In the human body, conditions such as temperature and humidity differ from normal and depend on the tissue in which the material is placed. To study its influence on the mechanical characteristics of composite fibers, they were placed in desiccators with relative pressure (p/p0) ranging from 0.10 to 0.98; relative air humidity in desiccators was created using saturated solutions of salts. The desiccators were thermostated at 25 ± 1 °C. Before measurements, the samples were dried in a drying chamber until constant weight was achieved; moisture content was controlled by the gravimetric method. The samples were exposed at each value of relative water vapor pressure until sorption equilibrium was established (3–7 weeks); following which the mechanical properties were measured.

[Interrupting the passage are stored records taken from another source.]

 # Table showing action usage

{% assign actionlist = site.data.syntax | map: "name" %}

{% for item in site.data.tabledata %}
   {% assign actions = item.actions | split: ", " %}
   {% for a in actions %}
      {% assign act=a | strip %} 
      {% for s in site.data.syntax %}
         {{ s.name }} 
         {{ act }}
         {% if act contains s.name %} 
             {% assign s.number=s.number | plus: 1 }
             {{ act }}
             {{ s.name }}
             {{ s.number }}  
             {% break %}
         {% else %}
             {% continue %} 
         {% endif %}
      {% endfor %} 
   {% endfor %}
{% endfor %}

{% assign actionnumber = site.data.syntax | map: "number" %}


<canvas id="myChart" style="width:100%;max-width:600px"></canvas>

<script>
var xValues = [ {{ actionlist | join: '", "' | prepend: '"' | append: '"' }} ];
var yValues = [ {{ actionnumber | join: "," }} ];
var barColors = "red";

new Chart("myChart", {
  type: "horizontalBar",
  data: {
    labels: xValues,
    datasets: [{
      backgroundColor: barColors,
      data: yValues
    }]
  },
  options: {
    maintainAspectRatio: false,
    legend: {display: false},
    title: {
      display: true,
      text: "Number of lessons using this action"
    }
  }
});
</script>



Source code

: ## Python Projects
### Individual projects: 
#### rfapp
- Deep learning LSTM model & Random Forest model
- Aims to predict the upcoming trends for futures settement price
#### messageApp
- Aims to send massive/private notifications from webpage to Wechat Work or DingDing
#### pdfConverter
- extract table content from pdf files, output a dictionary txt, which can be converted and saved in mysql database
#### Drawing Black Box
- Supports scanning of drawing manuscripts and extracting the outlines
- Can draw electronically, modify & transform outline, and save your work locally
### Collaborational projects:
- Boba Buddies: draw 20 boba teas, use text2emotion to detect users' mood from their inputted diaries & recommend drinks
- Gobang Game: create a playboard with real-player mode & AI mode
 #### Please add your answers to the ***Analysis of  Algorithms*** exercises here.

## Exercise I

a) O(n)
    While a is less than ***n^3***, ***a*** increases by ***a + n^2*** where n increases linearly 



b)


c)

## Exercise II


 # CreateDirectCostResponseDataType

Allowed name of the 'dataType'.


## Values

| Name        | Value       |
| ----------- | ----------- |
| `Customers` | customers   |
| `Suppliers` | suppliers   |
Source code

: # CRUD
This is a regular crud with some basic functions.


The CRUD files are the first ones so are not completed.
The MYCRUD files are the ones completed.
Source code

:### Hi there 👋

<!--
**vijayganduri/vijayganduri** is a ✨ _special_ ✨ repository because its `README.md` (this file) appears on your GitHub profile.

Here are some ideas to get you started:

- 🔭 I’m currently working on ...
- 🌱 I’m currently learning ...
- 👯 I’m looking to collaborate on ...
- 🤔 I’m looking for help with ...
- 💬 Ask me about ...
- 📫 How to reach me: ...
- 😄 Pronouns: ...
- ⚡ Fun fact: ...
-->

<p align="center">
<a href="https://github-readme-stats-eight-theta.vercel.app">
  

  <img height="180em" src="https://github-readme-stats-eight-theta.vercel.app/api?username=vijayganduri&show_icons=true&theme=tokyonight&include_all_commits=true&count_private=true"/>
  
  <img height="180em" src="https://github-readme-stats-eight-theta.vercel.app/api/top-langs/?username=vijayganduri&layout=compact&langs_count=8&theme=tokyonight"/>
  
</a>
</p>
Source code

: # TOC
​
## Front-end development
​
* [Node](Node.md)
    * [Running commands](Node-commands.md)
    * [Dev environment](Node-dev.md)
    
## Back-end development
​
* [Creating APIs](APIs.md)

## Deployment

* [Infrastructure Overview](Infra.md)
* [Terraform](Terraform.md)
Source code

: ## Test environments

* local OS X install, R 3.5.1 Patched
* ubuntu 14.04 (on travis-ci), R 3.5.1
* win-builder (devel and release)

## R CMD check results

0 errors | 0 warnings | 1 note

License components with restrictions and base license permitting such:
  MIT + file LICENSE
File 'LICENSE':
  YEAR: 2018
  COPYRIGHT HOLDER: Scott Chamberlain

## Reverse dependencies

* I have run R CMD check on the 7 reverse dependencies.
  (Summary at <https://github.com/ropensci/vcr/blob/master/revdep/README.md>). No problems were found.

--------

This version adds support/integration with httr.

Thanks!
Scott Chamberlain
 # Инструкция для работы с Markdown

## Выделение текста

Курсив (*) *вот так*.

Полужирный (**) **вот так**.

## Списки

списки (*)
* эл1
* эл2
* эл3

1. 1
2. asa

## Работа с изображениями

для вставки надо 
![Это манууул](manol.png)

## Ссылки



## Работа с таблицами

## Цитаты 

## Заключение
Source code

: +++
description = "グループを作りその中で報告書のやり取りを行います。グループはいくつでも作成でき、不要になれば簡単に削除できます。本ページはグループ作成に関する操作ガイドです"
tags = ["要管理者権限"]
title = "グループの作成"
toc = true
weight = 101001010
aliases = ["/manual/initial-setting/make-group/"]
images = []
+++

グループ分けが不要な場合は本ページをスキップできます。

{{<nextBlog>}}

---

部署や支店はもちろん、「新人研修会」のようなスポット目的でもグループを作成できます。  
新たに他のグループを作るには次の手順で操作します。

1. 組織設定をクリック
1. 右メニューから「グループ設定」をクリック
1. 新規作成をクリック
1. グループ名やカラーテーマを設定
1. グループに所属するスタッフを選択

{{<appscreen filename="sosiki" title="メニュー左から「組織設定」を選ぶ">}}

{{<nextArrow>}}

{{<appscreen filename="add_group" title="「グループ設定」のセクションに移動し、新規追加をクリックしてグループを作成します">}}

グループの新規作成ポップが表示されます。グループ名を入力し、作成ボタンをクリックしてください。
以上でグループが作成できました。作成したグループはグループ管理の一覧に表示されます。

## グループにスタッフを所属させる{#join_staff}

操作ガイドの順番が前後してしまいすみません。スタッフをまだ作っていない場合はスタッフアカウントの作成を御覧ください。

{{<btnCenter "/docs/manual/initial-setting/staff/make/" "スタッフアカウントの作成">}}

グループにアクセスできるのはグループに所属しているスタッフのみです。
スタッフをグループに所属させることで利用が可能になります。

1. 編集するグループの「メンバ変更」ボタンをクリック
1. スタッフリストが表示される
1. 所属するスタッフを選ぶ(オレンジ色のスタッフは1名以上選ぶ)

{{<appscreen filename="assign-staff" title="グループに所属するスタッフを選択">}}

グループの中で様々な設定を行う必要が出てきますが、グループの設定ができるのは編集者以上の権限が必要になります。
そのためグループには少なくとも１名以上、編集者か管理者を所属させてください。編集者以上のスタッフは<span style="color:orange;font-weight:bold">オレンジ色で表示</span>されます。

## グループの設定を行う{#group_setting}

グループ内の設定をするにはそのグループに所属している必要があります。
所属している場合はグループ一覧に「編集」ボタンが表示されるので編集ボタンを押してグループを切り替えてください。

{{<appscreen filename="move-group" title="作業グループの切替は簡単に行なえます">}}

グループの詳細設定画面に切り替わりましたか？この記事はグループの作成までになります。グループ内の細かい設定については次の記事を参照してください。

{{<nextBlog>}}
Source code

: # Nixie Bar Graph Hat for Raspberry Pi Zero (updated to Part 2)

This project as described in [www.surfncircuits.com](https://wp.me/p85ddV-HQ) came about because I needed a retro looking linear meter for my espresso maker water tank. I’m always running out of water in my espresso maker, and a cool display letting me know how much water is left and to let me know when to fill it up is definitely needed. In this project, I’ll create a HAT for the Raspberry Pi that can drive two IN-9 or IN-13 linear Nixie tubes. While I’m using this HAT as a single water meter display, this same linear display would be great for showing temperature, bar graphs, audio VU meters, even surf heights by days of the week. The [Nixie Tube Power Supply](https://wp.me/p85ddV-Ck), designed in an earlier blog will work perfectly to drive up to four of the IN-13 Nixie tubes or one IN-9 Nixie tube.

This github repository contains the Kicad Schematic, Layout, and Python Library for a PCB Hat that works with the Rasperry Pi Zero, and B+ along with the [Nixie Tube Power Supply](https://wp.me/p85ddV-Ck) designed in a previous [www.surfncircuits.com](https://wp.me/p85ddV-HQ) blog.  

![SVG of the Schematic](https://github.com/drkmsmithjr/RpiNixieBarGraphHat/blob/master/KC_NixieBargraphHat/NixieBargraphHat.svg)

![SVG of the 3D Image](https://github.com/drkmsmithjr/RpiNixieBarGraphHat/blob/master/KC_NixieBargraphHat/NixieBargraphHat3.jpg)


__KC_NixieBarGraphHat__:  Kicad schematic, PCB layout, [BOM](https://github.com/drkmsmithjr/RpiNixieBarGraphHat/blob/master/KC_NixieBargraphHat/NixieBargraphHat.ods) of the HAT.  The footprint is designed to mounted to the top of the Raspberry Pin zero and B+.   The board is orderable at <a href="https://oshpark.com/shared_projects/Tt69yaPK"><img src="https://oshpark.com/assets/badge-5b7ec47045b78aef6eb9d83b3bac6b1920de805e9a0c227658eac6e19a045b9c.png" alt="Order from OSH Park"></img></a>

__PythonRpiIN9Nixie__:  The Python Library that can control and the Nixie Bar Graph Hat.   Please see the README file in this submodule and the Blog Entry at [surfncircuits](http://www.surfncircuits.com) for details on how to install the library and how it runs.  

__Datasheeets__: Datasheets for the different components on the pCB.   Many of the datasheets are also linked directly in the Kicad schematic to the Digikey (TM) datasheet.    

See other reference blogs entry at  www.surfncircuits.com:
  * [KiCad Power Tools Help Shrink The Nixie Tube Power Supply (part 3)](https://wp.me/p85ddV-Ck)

2.5. Study of Hemocompatibility

In bench conditions, the effect of blood contact with chitosan fibers on erythrocyte hemolysis was studied. The following sorbents were investigated: pure chitosan fibers (without chitin nanofibrils), fibers with 0.5% CNF, fibers with 5% CNF, fibers with 30% CNF, and fibers with 50% CNF. Ten experiments were carried out on pure chitosan fibers; on all other sorbents, six experiments each. In addition, 10 experiments were carried out on carbon hemosorbent.
The intensity of hemolysis can be estimated by the degree of changes in optical density of blood plasma at wavelengths corresponding to the peak absorption of hemoglobin [21]. To evaluate the level of the hemolytic activity, human blood and sorbent were bought into contact for 60 minutes in a rotating mode. Samples were taken after certain time intervals to estimate the influence of contact duration on hemolysis level. Bench experiments were carried out in 20-mL disposable blood columns. To filter the samples from the sorbent after the experiment, a nonwoven filter and nylon mesh were placed in the syringe and secured with a pressure ring.
Chitosan fibers were cut into fragments 0.5–1.0 cm long, 100 mg each, and put into columns. Before starting the experiment, all fibers were soaked in physiological saline for 30 minutes until complete swelling. The columns were then washed three times with sterile saline, and then another three times with saline by adding heparin (20 units/mL). After that, heparinized donor blood from a vacuum tube was placed in the syringe column (the ratio of sorbent to blood is 1:4). Previously, a control blood sample was taken from the same tube before contact. Then, the columns were placed horizontally on a rotary mixer and a constant rotation mode was switched on at a speed of 10 rpm. After 5, 20, 40, and 60 min, blood samples of 1.8–2.0 mL were taken.
Blood samples were centrifuged for 10 min at 3500 rpm and diluted 30 times with saline. Optical density was measured at wavelengths of 414 and 540 nm (maximum absorption of hemoglobin [3]) on a UNICO 280 (S) spectrophotometer (UNICO, Dayton, NJ, USA). With change in the optical density of the plasma in the visible part of the spectrum (300–700 nm) in post-contact samples compared to the sample before contact, the hemolytic activity of sorbents was estimated.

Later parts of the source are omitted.